The Legislative Commission on Pensions and Retirement will meet on May 16 to discuss revised legislation that would modify employee contributions to the Public Employees Retirement Association (PERA) Police & Fire (P&F) Plan and General Plan. It would also increase the annual cost-of-living adjustment (COLA) to retirees of the P&F system.

Assumed rate of return reduced

The delete-all amendment to SF 3541 would reduce the assumed rate of return for all the major state public employee pension plans to 7% from the current rate of 7.5%. This reduction is based on recommendations of the pension plan actuaries and is based on market and investment considerations.

Last fiscal year, ending on June 30, 2021, the State Board of Investment realized a remarkable 30.3% return on invested pension assets. Unfortunately, this fiscal year to date, the investment return is currently less than -3% due to the stock market downturn and interest rate rise.

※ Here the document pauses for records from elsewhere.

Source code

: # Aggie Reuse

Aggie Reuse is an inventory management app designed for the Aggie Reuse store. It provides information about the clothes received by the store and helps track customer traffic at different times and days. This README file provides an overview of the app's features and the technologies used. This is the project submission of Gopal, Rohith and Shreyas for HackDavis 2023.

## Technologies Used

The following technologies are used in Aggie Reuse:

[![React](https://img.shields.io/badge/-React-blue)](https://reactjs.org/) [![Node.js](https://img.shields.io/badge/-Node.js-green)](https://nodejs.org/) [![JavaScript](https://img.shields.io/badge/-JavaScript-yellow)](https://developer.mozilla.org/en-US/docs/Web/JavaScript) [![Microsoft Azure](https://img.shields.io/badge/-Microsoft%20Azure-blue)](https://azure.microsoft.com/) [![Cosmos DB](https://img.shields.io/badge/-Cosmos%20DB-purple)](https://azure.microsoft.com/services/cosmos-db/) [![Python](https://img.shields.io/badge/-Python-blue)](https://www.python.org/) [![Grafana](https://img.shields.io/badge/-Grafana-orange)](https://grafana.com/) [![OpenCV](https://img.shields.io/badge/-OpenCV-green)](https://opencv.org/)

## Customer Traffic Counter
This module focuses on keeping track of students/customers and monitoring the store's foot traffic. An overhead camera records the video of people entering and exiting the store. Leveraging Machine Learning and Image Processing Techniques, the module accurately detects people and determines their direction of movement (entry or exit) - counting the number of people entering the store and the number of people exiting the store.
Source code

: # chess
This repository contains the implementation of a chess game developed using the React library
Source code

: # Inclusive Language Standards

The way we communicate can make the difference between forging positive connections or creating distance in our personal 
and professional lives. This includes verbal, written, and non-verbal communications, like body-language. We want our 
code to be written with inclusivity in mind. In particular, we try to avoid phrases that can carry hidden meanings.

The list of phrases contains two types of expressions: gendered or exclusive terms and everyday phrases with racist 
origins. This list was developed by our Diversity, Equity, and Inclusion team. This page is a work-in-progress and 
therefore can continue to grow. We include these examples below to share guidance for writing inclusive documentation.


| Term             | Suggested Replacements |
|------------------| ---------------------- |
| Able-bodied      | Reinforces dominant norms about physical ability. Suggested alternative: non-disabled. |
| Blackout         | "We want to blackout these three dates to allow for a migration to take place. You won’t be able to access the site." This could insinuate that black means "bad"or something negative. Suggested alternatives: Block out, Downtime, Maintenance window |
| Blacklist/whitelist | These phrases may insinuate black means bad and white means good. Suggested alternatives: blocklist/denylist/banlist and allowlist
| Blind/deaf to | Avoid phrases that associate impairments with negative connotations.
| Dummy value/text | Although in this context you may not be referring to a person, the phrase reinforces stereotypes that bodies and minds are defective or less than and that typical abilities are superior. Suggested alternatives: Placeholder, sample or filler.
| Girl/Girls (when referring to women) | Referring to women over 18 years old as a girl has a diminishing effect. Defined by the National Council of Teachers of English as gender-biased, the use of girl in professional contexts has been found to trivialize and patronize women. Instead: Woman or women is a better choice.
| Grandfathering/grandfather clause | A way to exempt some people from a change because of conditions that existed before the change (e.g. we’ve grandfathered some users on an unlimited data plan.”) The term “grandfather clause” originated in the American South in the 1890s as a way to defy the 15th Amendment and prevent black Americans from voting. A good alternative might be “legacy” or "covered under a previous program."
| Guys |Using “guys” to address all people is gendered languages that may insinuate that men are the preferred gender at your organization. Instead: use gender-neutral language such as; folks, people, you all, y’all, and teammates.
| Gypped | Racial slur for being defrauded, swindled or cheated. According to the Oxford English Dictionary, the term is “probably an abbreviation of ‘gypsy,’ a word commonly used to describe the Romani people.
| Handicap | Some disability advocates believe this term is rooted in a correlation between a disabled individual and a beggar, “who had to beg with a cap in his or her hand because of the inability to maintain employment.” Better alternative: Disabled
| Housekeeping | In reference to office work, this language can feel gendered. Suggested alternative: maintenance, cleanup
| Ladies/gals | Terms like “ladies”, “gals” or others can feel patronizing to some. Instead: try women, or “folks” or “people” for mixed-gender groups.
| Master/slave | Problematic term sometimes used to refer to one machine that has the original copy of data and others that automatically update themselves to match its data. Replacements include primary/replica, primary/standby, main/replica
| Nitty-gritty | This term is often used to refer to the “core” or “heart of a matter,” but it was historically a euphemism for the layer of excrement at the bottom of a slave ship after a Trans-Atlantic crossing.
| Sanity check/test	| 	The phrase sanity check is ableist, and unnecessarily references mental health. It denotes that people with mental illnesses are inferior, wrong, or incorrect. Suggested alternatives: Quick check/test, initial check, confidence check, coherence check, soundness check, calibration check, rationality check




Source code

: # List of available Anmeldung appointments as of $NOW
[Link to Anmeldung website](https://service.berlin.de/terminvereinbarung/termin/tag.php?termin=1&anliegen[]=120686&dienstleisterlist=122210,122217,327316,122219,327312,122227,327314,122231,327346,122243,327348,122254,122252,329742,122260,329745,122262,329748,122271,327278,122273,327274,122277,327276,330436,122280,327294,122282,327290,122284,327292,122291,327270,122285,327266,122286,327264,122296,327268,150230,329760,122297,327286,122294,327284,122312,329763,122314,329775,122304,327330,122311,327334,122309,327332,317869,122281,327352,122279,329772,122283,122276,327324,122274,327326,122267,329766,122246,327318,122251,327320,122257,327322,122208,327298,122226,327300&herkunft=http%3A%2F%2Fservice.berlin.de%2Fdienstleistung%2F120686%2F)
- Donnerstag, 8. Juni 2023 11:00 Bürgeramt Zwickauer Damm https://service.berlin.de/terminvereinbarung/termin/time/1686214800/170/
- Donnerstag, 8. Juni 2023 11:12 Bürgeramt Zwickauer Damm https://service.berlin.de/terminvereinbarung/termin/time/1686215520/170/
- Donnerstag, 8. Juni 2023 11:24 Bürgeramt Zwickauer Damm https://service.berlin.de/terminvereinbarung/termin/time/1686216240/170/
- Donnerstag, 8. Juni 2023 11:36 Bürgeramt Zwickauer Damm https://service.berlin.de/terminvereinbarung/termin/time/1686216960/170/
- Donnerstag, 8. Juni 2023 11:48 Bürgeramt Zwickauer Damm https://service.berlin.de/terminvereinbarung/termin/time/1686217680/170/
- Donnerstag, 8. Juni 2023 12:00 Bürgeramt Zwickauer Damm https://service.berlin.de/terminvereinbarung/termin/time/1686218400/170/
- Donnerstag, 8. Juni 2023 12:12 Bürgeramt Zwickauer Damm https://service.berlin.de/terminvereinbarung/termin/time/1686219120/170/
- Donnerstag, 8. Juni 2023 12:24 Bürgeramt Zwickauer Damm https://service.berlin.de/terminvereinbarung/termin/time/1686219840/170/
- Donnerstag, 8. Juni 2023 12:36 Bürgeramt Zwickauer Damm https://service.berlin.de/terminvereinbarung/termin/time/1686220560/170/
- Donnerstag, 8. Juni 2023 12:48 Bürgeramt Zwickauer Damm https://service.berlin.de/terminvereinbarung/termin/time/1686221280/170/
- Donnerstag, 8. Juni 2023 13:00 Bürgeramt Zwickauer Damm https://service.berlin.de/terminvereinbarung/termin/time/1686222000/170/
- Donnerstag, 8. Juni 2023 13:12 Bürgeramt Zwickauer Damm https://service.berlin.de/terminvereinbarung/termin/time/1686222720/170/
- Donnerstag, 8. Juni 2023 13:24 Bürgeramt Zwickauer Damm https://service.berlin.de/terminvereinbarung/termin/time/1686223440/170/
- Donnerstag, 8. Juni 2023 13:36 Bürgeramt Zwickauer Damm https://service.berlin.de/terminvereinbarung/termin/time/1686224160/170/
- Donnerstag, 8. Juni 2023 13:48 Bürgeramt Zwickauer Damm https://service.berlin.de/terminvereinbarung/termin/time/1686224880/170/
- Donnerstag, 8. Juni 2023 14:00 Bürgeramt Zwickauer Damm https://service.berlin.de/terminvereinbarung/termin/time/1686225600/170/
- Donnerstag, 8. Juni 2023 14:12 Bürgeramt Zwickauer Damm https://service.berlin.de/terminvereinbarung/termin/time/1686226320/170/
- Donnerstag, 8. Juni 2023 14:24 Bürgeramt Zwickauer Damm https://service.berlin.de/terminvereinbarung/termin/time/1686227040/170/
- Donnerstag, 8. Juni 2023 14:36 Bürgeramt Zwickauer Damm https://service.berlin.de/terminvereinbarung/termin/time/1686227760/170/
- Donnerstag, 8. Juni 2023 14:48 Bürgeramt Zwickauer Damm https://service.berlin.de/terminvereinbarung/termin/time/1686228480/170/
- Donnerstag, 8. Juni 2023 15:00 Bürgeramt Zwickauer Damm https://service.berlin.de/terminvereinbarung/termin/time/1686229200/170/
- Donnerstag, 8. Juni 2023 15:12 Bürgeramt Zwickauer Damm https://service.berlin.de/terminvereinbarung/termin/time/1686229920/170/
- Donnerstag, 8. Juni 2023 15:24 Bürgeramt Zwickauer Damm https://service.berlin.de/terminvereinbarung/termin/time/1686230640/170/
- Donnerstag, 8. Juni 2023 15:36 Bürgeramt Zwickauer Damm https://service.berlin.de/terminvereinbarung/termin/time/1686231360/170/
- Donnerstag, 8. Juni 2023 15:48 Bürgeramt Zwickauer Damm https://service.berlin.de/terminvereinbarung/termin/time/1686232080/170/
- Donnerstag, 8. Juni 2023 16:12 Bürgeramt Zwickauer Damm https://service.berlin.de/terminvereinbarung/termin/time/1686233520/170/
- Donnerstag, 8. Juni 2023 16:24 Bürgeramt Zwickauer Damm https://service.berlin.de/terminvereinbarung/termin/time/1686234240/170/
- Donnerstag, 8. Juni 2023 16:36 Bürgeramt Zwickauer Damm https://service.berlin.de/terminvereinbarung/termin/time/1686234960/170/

A reduction in the assumed rate of return negatively impacts the funding status of the plans, although the funding of the PERA plans has improved markedly since the passage of the 2018 reforms in the omnibus pension bill.

Contribution rate changes

More specific for cities, the delete-all amendment reduces employee contributions into the P&F and the General Plan and generally covers the loss of revenue to the plans by implementing a general state aid program to replace the revenue.

The employee contribution reductions have been proposed because the rapid increase in inflation has eroded salaries at a time when the labor market is tight and public employers are encountering challenges retaining employees. By reducing pension contributions and replacing the reduced revenue to the pension plans with additional state aid, the state would essentially use a portion of its surplus to effectively increase public employee take-home pay.

The reduction in the General Plan is 0.25% of salary. For the P&F plan, employees would have their contributions reduced from 11.8% of salary to 9.4%. These reductions would begin on July 1, 2022. The stated reason for the larger P&F plan reduction is to address not only retention but also recruitment challenges faced by many police departments across the state.

When this proposal first was released two weeks ago, the reduction in the P&F contributions also included a significant policy change that has for more than 50 years included a statutory split of 60% employer contribution and 40% employee contribution into the P&F plan. The earlier version of the legislation coupled the employee contribution reduction with language that specified employers would pay not less than 60% and employees would pay not more than 40% into the plan. The League expressed concerns that the proposed language could have opened the door to significant pressure to shift P&F contributions to employers.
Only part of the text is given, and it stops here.